My main concern about our exchange is that it has been far too abstract and academic. It is important to imagine what the world would be like if our country lived without judicial review as you suggest. Consider a few examples of eliminating judicial review you urge, Mark:
*No court could keep the President and the Executive branch from detaining individuals indefinitely as enemy combatants without due process.
*The courts could not have forced Richard Nixon to turnover the Watergate tapes.
*No court could invalidate a state law that discriminates against goods and services from other states.
*There would be no judicial protection of rights such as the right to marry, to procreate, to custody of one's children, to control the upbringing of one's children, to purchase and use contraceptives, to abortion, to private consensual homosexual activity. No limit would exist on legislatures in these areas.
*States could administer the death penalty however they wanted, including a mandatory death penalty, and the death penalty for the mentally retarded and for crimes committed by juveniles.
*Laws discriminating against racial minorities, against women, against non-citizens, and against gays and lesbians could not be invalidated by the courts,
*School prayer, even mandatory school prayer, would be allowed if legislatures wanted (and many would). Government could put religious symbols on government property at will. No limit would exist on aid to parochial schools.
*There would be no judicial protection of freedom of speech.
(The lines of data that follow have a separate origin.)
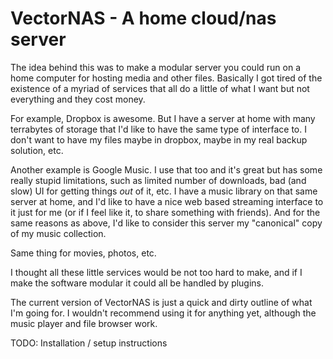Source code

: VectorNAS - A home cloud/nas server
===================================

The idea behind this was to make a modular server you could run on a home computer for hosting media and other files.  Basically I got tired of the existence of a myriad of services that all do a little of what I want but not everything and they cost money.

For example, Dropbox is awesome.  But I have a server at home with many terrabytes of storage that I'd like to have the same type of interface to.  I don't want to have my files maybe in dropbox, maybe in my real backup solution, etc.

Another example is Google Music.  I use that too and it's great but has some really stupid limitations, such as limited number of downloads, bad (and slow) UI for getting things *out* of it, etc.  I have a music library on that same server at home, and I'd like to have a nice web based streaming interface to it just for me (or if I feel like it, to share something with friends).  And for the same reasons as above, I'd like to consider this server my "canonical" copy of my music collection.

Same thing for movies, photos, etc.

I thought all these little services would be not too hard to make, and if I make the software modular it could all be handled by plugins.

The current version of VectorNAS is just a quick and dirty outline of what I'm going for.  I wouldn't recommend using it for anything yet, although the music player and file browser work.

TODO: Installation / setup instructions
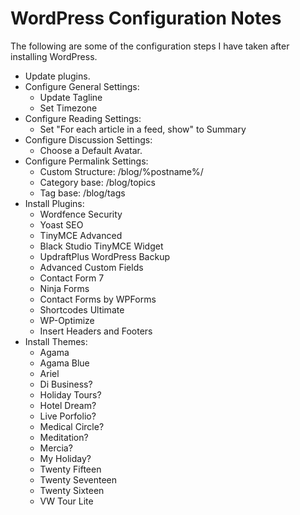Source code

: # WordPress Configuration Notes

The following are some of the configuration steps I have taken after
installing WordPress.

* Update plugins.
* Configure General Settings:
  + Update Tagline
  + Set Timezone
* Configure Reading Settings:
  + Set "For each article in a feed, show" to Summary
* Configure Discussion Settings:
  + Choose a Default Avatar.
* Configure Permalink Settings:
  + Custom Structure: /blog/%postname%/
  + Category base: /blog/topics
  + Tag base: /blog/tags
* Install Plugins:
  + Wordfence Security
  + Yoast SEO
  + TinyMCE Advanced
  + Black Studio TinyMCE Widget
  + UpdraftPlus WordPress Backup
  + Advanced Custom Fields
  + Contact Form 7
  + Ninja Forms
  + Contact Forms by WPForms
  + Shortcodes Ultimate
  + WP-Optimize
  + Insert Headers and Footers
* Install Themes:
  + Agama
  + Agama Blue
  + Ariel
  + Di Business?
  + Holiday Tours?
  + Hotel Dream?
  + Live Porfolio?
  + Medical Circle?
  + Meditation?
  + Mercia?
  + My Holiday?
  + Twenty Fifteen
  + Twenty Seventeen
  + Twenty Sixteen
  + VW Tour Lite
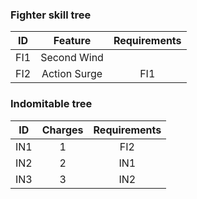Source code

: 
### Fighter skill tree
| ID   | Feature      | Requirements |
|:----:|:------------:|:------------:|
| FI1  | Second Wind  |              |
| FI2  | Action Surge | FI1          |

### Indomitable tree
| ID  | Charges | Requirements |
|:---:|:-----------:|:------------:|
| IN1 | 1           | FI2          |
| IN2 | 2           | IN1          |
| IN3 | 3           | IN2          |
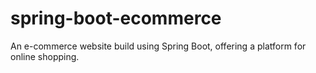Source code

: # spring-boot-ecommerce
An e-commerce website build using Spring Boot, offering a platform for online shopping.
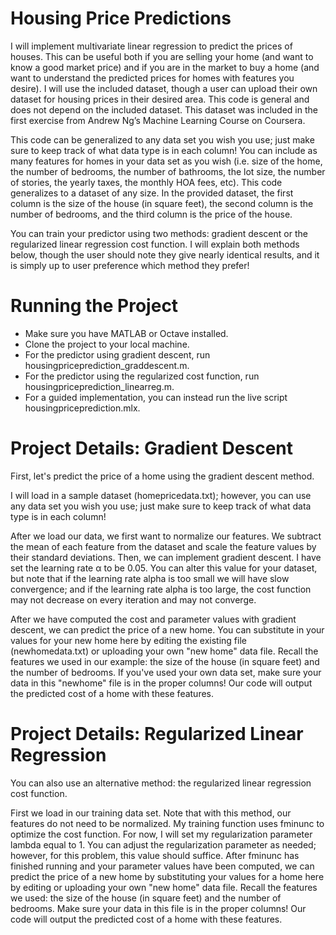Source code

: # Housing Price Predictions

I will implement multivariate linear regression to predict the prices of houses. This can be useful both if you are selling your home (and want to know a good market price) and if you are in the market to buy a home (and want to understand the predicted prices for homes with features you desire). I will use the included dataset, though a user can upload their own dataset for housing prices in their desired area. This code is general and does not depend on the included dataset. This dataset was included in the first exercise from Andrew Ng’s Machine Learning Course on Coursera. 

This code can be generalized to any data set you wish you use; just make sure to keep track of what data type is in each column!
You can include as many features for homes in your data set as you wish (i.e. size of the home, the number of bedrooms, the number of bathrooms, the lot size, the number of stories, the yearly taxes, the monthly HOA fees, etc). This code generalizes to a dataset of any size. In the provided dataset, the first column is the size of the house (in square feet), the second column is the number of bedrooms, and the third column is the price of the house. 

You can train your predictor using two methods: gradient descent or the regularized linear regression cost function. I will explain both methods below, though the user should note they give nearly identical results, and it is simply up to user preference which method they prefer!

# Running the Project 

- Make sure you have MATLAB or Octave installed. 
- Clone the project to your local machine. 
- For the predictor using gradient descent, run housingpriceprediction_graddescent.m. 
- For the predictor using the regularized cost function, run housingpriceprediction_linearreg.m. 
- For a guided implementation, you can instead run the live script housingpriceprediction.mlx. 

# Project Details: Gradient Descent

First, let's predict the price of a home using the gradient descent method. 

I will load in a sample dataset (homepricedata.txt); however, you can use any data set you wish you use; just make sure to keep track of what data type is in each column! 

After we load our data, we first want to normalize our features. We subtract the mean of each feature from the dataset and scale the feature values by their standard deviations. Then, we can implement gradient descent. I have set the learning rate α to be 0.05. You can alter this value for your dataset, but note that if the learning rate alpha is too small we will have slow convergence; and if the learning rate alpha is too large, the cost function may not decrease on every iteration and may not converge.

After we have computed the cost and parameter values with gradient descent, we can predict the price of a new home. You can substitute in your values for your new home here by editing the existing file (newhomedata.txt) or uploading your own "new home" data file. Recall the features we used in our example: the size of the house (in square feet) and the number of bedrooms. If you've used your own data set, make sure your data in this "newhome" file is in the proper columns! Our code will output the predicted cost of a home with these features. 

# Project Details: Regularized Linear Regression

You can also use an alternative method: the regularized linear regression cost function. 

First we load in our training data set. Note that with this method, our features do not need to be normalized. My training function uses fminunc to optimize the cost function. For now, I will set my regularization parameter lambda equal to 1. You can adjust the regularization parameter as needed; however, for this problem, this value should suffice. After fminunc has finished running and your parameter values have been computed, we can predict the price of a new home by substituting your values for a home here by editing or uploading your own "new home" data file. Recall the features we used: the size of the house (in square feet) and the number of bedrooms. Make sure your data in this file is in the proper columns! Our code will output the predicted cost of a home with these features. 
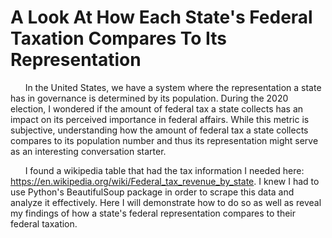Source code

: # A Look At How Each State's Federal Taxation Compares To Its Representation

&nbsp;&nbsp;&nbsp;&nbsp;&nbsp;&nbsp;In the United States, we have a system where the representation a state has in governance is determined by its population. During the 2020 election, I wondered if the amount of federal tax a state collects has an impact on its perceived importance in federal affairs. While this metric is subjective, understanding how the amount of federal tax a state collects compares to its population number and thus its representation might serve as an interesting conversation starter.
  
&nbsp;&nbsp;&nbsp;&nbsp;&nbsp;&nbsp;I found a wikipedia table that had the tax information I needed here: https://en.wikipedia.org/wiki/Federal_tax_revenue_by_state. I knew I had to use Python's BeautifulSoup package in order to scrape this data and analyze it effectively. Here I will demonstrate how to do so as well as reveal my findings of how a state's federal representation compares to their federal taxation.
These are just a few examples of a world without judicial review. Mark, you make several responses. First, without judicial review, the legislative process would do a better job of protecting rights. But why believe this; why not believe that without judicial review and the possibility of invalidation, the legislative process would do even worse?

Second, there is no reason to prefer the choices of the courts over those of the legislature. You say that where there is a dispute over the meaning of the Constitution it cannot be said that one choice is better than another. But I think he still misses my key point: The issue is when there is a dispute, who should decide the meaning. Should we have choices about the rights of minorities made by the majority or by an institution committed to upholding the Constitution? Moreover, I believe in each of these examples, and countless more, I can defend that the results from the courts would be preferable to that of the political process.

You says, "[I] still am waiting for an explanation of why the reasons that judges can find persuasive are somehow unavailable to ordinary citizens." The reasons, of course, are available to both courts and the public. But courts are more likely to heed those reasons and protect constitutional rights. Their role is defined as enforcing the Constitution; that is not the preeminent role or orientation of the political process. The judicial process is responsive to minorities in a way that the political process never can or will be; courts must hear the claims of a single person, legislatures don't have to. The process of written opinions elaborating constitutional values provides for a development of constitutional law that would be lost with just the political process.

Over 200 years ago, in Marbury v. Madison, Chief Justice John Marshall explained that the limits of the Constitution would be meaningless without judicial enforcement. The entire course of American history confirms this.

I conclude as I began this exchange. As a lawyer who represents unpopular individuals—a challenger to a Ten Commandments display, a condemned man on death row, a prisoner who was raped, a man sentenced to 50 years to life for stealing $153 worth of videotapes—it is chilling to me to think of eliminating judicial review and leaving their protection to the political process. It is easy as an academic matter to proclaim trust in the people, but in the real world, for unpopular minorities it is often the courts or nothing.